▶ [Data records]
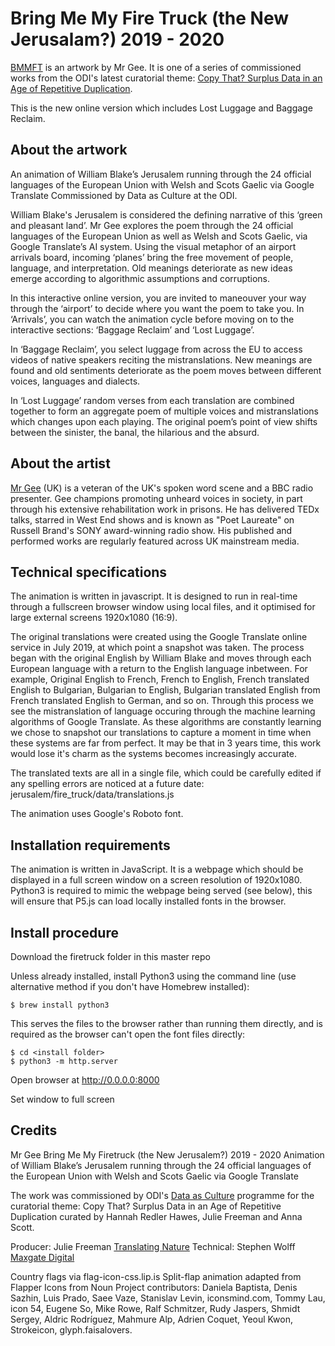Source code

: # Bring Me My Fire Truck (the New Jerusalam?) 2019 - 2020

[BMMFT](http://culture.theodi.org/firetruck/) is an artwork by Mr Gee. It is one of a series of commissioned works from the ODI's latest curatorial theme: [Copy That? Surplus Data in an Age of Repetitive Duplication](http://culture.theodi.org/category/exhibition/copythat/).

This is the new online version which includes Lost Luggage and Baggage Reclaim.

## About the artwork

An animation of William Blake’s Jerusalem running through the 24 official languages of the European Union with Welsh and Scots Gaelic via Google Translate
Commissioned by Data as Culture at the ODI.
 
William Blake's Jerusalem is considered the defining narrative of this ‘green and pleasant land’. Mr Gee explores the poem through the 24 official languages of the European Union as well as Welsh and Scots Gaelic, via Google Translate’s AI system. Using the visual metaphor of an airport arrivals board, incoming ‘planes’ bring the free movement of people, language, and interpretation. Old meanings deteriorate as new ideas emerge according to algorithmic assumptions and corruptions. 
 
In this interactive online version, you are invited to maneouver your way through the ‘airport’ to decide where you want the poem to take you. In ‘Arrivals’, you can watch the animation cycle before moving on to the interactive sections: ‘Baggage Reclaim’ and ‘Lost Luggage’. 
 
In ‘Baggage Reclaim’, you select luggage from across the EU to access videos of native speakers reciting the mistranslations. New meanings are found and old sentiments deteriorate as the poem moves between different voices, languages and dialects. 
 
In ‘Lost Luggage’ random verses from each translation are combined together to form an aggregate poem of multiple voices and mistranslations which changes upon each playing. The original poem’s point of view shifts between the sinister, the banal, the hilarious and the absurd.


## About the artist

[Mr Gee](http://culture.theodi.org/mr-gee/) (UK) is a veteran of the UK's spoken word scene and a BBC radio presenter. Gee champions promoting unheard voices in society, in part through his extensive rehabilitation work in prisons. He has delivered TEDx talks, starred in West End shows and is known as "Poet Laureate" on Russell Brand's SONY award-winning radio show. His published and performed works are regularly featured across UK mainstream media. 

## Technical specifications

The animation is written in javascript. It is designed to run in real-time through a fullscreen browser window using local files, and it optimised for large external screens 1920x1080 (16:9).

The original translations were created using the Google Translate online service in July 2019, at which point a snapshot was taken. The process began with the original English by William Blake and moves through each European language with a return to the English language inbetween. For example, Original English to French, French to English, French translated English to Bulgarian, Bulgarian to English, Bulgarian translated English from French translated English to German, and so on. Through this process we see the mistranslation of language occuring through the machine learning algorithms of Google Translate. As these algorithms are constantly learning we chose to snapshot our translations to capture a moment in time when these systems are far from perfect. It may be that in 3 years time, this work would lose it's charm as the systems becomes increasingly accurate.

The translated texts are all in a single file, which could be carefully edited if any spelling errors are noticed at a future date: jerusalem/fire_truck/data/translations.js

The animation uses Google's Roboto font.

## Installation requirements
The animation is written in JavaScript. It is a webpage which should be displayed in a full screen window on a screen resolution of 1920x1080. Python3 is required to mimic the webpage being served (see below), this will ensure that P5.js can load locally installed fonts in the browser.

## Install procedure
Download the firetruck folder in this master repo

Unless already installed, install Python3 using the command line (use alternative method if you don't have Homebrew installed): 

```
$ brew install python3
```

This serves the files to the browser rather than running them directly, and is required as the browser can't open the font files directly:

```
$ cd <install folder>
$ python3 -m http.server
```
  
Open browser at http://0.0.0.0:8000

Set window to full screen



## Credits
Mr Gee
Bring Me My Firetruck (the New Jerusalem?)  2019 - 2020
Animation of William Blake’s Jerusalem running through the 24 official languages of the European Union with Welsh and Scots Gaelic via Google Translate

The work was commissioned by ODI's [Data as Culture](culture.theodi.org) programme for the curatorial theme: Copy That? Surplus Data in an Age of Repetitive Duplication curated by Hannah Redler Hawes, Julie Freeman and Anna Scott.

Producer: Julie Freeman [Translating Nature](translatingnature.org)
Technical: Stephen Wolff [Maxgate Digital](maxgatedigital.com)

Country flags via flag-icon-css.lip.is
Split-flap animation adapted from Flapper
Icons from Noun Project contributors: Daniela Baptista, Denis Sazhin, Luis Prado, Saee Vaze, Stanislav Levin, iconsmind.com, Tommy Lau, icon 54, Eugene So, Mike Rowe, Ralf Schmitzer, Rudy Jaspers, Shmidt Sergey, Aldric Rodríguez, Mahmure Alp, Adrien Coquet, Yeoul Kwon, Strokeicon, glyph.faisalovers.



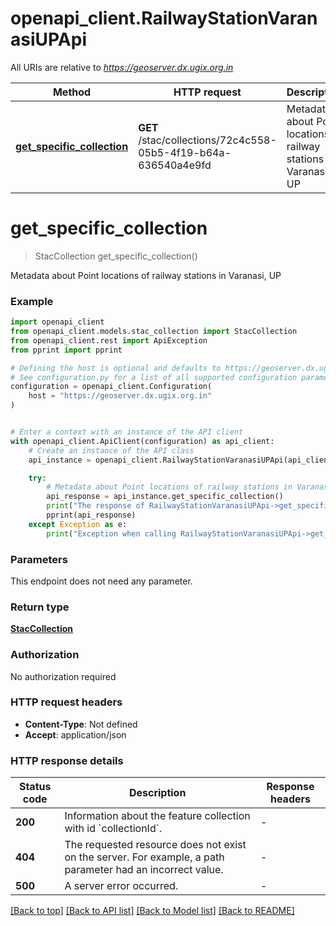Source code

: # openapi_client.RailwayStationVaranasiUPApi

All URIs are relative to *https://geoserver.dx.ugix.org.in*

Method | HTTP request | Description
------------- | ------------- | -------------
[**get_specific_collection**](RailwayStationVaranasiUPApi.md#get_specific_collection) | **GET** /stac/collections/72c4c558-05b5-4f19-b64a-636540a4e9fd | Metadata about Point locations of railway stations in Varanasi, UP


# **get_specific_collection**
> StacCollection get_specific_collection()

Metadata about Point locations of railway stations in Varanasi, UP

### Example


```python
import openapi_client
from openapi_client.models.stac_collection import StacCollection
from openapi_client.rest import ApiException
from pprint import pprint

# Defining the host is optional and defaults to https://geoserver.dx.ugix.org.in
# See configuration.py for a list of all supported configuration parameters.
configuration = openapi_client.Configuration(
    host = "https://geoserver.dx.ugix.org.in"
)


# Enter a context with an instance of the API client
with openapi_client.ApiClient(configuration) as api_client:
    # Create an instance of the API class
    api_instance = openapi_client.RailwayStationVaranasiUPApi(api_client)

    try:
        # Metadata about Point locations of railway stations in Varanasi, UP
        api_response = api_instance.get_specific_collection()
        print("The response of RailwayStationVaranasiUPApi->get_specific_collection:\n")
        pprint(api_response)
    except Exception as e:
        print("Exception when calling RailwayStationVaranasiUPApi->get_specific_collection: %s\n" % e)
```



### Parameters

This endpoint does not need any parameter.

### Return type

[**StacCollection**](StacCollection.md)

### Authorization

No authorization required

### HTTP request headers

 - **Content-Type**: Not defined
 - **Accept**: application/json

### HTTP response details

| Status code | Description | Response headers |
|-------------|-------------|------------------|
**200** | Information about the feature collection with id &#x60;collectionId&#x60;. |  -  |
**404** | The requested resource does not exist on the server. For example, a path parameter had an incorrect value. |  -  |
**500** | A server error occurred. |  -  |

[[Back to top]](#) [[Back to API list]](../README.md#documentation-for-api-endpoints) [[Back to Model list]](../README.md#documentation-for-models) [[Back to README]](../README.md)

▶ [What you need to do]
Beginning with the first line of the records and ending with the line that contains "Commissioned by Data as Culture at the ODI.", reproduce every line exactly, omitting pictures and adding nothing.

▶ [Task answer]
Source code

: # Bring Me My Fire Truck (the New Jerusalam?) 2019 - 2020

[BMMFT](http://culture.theodi.org/firetruck/) is an artwork by Mr Gee. It is one of a series of commissioned works from the ODI's latest curatorial theme: [Copy That? Surplus Data in an Age of Repetitive Duplication](http://culture.theodi.org/category/exhibition/copythat/).

This is the new online version which includes Lost Luggage and Baggage Reclaim.

## About the artwork

An animation of William Blake’s Jerusalem running through the 24 official languages of the European Union with Welsh and Scots Gaelic via Google Translate
Commissioned by Data as Culture at the ODI.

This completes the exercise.